Embora seja cientificamente possível identificar o Soldado Desconhecido, o Canadá concordou, quando o corpo foi devolvido em maio de 2000, em não realizar testes de DNA. A Comissão de Cemitérios de Guerra da Commonwealth só entrega os corpos de soldados mortos em guerra em sepulturas desconhecidas se os países que os aceitam jurarem que nenhum esforço será feito para identificá-los.
“O soldado desconhecido foi exumado de Cabaret Rouge, perto de Vimy Ridge, e trazido de volta para Ottawa”, disse Davis.
“Eles se esforçaram para garantir que a seleção dos candidatos finais fosse relativamente aleatória, antes de decidirem quem seria exumado e devolvido para casa.

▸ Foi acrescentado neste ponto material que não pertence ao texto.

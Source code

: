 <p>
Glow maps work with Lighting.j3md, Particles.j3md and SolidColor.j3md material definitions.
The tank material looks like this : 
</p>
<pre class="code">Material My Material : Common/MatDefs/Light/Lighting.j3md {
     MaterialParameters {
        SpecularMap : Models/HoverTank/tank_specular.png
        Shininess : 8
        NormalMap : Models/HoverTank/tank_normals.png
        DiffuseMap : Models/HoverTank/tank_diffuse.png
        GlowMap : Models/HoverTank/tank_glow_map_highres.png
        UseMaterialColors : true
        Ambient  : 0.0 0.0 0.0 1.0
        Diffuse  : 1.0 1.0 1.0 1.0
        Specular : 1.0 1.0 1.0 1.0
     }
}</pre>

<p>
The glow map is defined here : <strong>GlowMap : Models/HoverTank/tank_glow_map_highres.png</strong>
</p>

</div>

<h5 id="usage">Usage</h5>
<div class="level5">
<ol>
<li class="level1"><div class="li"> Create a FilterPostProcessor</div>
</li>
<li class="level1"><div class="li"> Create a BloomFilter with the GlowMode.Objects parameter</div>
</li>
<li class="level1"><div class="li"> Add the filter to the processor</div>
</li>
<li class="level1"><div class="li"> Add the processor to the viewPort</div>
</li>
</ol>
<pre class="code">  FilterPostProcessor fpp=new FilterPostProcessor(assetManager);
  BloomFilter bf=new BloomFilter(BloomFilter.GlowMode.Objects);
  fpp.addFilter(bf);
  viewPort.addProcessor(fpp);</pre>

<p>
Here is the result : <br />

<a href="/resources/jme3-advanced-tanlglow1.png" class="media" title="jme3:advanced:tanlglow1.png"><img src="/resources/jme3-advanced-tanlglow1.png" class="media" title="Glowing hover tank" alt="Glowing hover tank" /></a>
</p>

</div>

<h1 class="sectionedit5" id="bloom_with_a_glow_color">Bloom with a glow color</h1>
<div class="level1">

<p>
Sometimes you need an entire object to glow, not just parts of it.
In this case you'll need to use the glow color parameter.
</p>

E o motivo disso era que eles realmente queriam garantir que ele fosse um soldado desconhecido para sempre, que não pudesse ser identificado.”

Ninguém queria passar pela situação dolorosa em que os Estados Unidos se encontraram na década de 1990, quando a identidade do soldado desconhecido da Guerra do Vietnã naquele país foi revelada por meio de pressão familiar e testes de DNA.

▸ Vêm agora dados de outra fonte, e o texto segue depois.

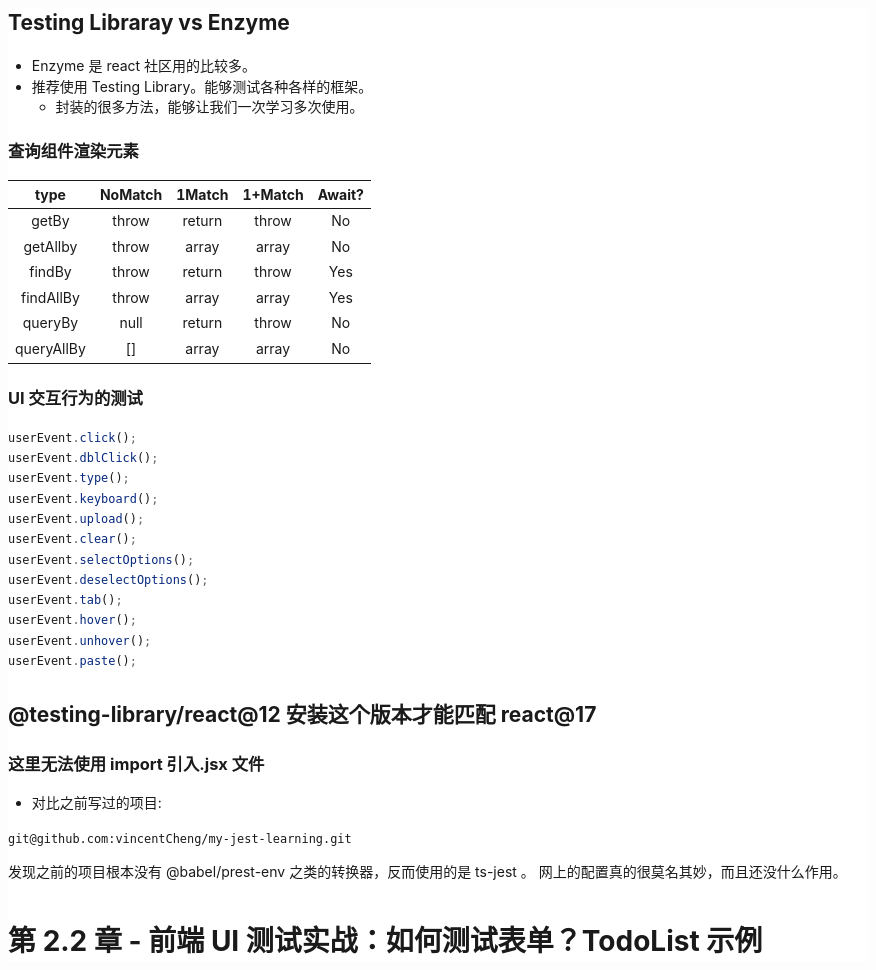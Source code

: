 ## Testing Libraray vs Enzyme

- Enzyme 是 react 社区用的比较多。
- 推荐使用 Testing Library。能够测试各种各样的框架。
  - 封装的很多方法，能够让我们一次学习多次使用。

### 查询组件渲染元素

|    type    | NoMatch | 1Match | 1+Match | Await? |
| :--------: | :-----: | :----: | :-----: | :----: |
|   getBy    |  throw  | return |  throw  |   No   |
|  getAllby  |  throw  | array  |  array  |   No   |
|   findBy   |  throw  | return |  throw  |  Yes   |
| findAllBy  |  throw  | array  |  array  |  Yes   |
|  queryBy   |  null   | return |  throw  |   No   |
| queryAllBy |   []    | array  |  array  |   No   |

### UI 交互行为的测试

```js
userEvent.click();
userEvent.dblClick();
userEvent.type();
userEvent.keyboard();
userEvent.upload();
userEvent.clear();
userEvent.selectOptions();
userEvent.deselectOptions();
userEvent.tab();
userEvent.hover();
userEvent.unhover();
userEvent.paste();
```

## @testing-library/react@12 安装这个版本才能匹配 react@17

### 这里无法使用 import 引入.jsx 文件

- 对比之前写过的项目:

```shell
git@github.com:vincentCheng/my-jest-learning.git
```

发现之前的项目根本没有 @babel/prest-env 之类的转换器，反而使用的是 ts-jest 。
网上的配置真的很莫名其妙，而且还没什么作用。

# 第 2.2 章 - 前端 UI 测试实战：如何测试表单？TodoList 示例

“Não creio que alguém envolvido na criação do Túmulo do Soldado Desconhecido nos Estados Unidos jamais tenha imaginado que esse tipo de tecnologia existiria”, disse Steven Trout, professor de história da Universidade do Alabama, que escreveu extensivamente sobre guerra e memória.
“Acredito que os túmulos existentes de soldados desconhecidos em várias nações permanecerão e continuarão a ter um forte valor simbólico”, disse ele.
"Certamente não sou especialista em ciência forense ou no tipo de tecnologia médica que está sendo usada atualmente, mas parece-me bastante improvável que tenhamos quaisquer incógnitas em guerras futuras."

Um dos últimos túmulos a serem erguidos foi em Newfoundland, em 2024 .
Um soldado não identificado foi trazido de volta para casa após mais de um século repousando em solo francês — um representante dos mais de 800 habitantes de Terra Nova que estão desaparecidos e presumivelmente mortos nas guerras mundiais.
Phil Ralph, um capitão aposentado e capelão militar, disse que não acredita que o Soldado Desconhecido perderá seu poder simbólico — mesmo que as futuras vítimas não compartilhem do seu anonimato.
“O soldado desconhecido é esse ponto de contato para todos, porque poderia ter sido qualquer um de nós”, disse Ralph, que agora trabalha na Wounded Warriors Canada, organização que oferece serviços de saúde mental para veteranos.
No entanto, ele consegue se colocar no lugar da família do soldado.
"Eu seria contra qualquer pessoa tentar descobrir quem é o soldado desconhecido enterrado sob um monumento nacional de guerra, porque é um símbolo muito poderoso, mas, por outro lado, sabe, eu sou pai, e se fosse meu filho, eu gostaria de saber."